> Given records:
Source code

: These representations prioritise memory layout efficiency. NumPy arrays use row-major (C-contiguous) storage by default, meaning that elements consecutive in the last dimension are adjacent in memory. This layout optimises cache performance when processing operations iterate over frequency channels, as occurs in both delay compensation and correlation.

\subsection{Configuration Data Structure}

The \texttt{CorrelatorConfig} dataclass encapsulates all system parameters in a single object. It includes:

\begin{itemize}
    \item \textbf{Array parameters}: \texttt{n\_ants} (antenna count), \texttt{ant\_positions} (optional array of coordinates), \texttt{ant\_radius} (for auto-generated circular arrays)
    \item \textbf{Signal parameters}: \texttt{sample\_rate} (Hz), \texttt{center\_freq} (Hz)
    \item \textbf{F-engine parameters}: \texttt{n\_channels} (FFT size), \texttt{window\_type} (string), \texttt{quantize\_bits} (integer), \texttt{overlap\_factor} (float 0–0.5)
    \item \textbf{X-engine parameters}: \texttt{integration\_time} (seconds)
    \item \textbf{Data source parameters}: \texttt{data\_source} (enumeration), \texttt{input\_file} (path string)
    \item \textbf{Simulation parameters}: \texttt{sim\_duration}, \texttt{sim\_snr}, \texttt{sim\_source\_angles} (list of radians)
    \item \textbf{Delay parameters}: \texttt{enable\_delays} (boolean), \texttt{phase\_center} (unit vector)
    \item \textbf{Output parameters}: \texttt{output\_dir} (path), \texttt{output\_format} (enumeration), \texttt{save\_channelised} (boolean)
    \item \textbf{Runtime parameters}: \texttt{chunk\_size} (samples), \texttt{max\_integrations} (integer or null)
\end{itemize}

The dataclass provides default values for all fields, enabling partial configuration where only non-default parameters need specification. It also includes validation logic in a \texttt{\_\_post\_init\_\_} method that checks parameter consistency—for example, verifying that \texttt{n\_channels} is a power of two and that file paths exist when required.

> Task requirements:
Work out how many lines of the material include the word "textbf", then answer with that number alone.

> Answer to this exercise:
9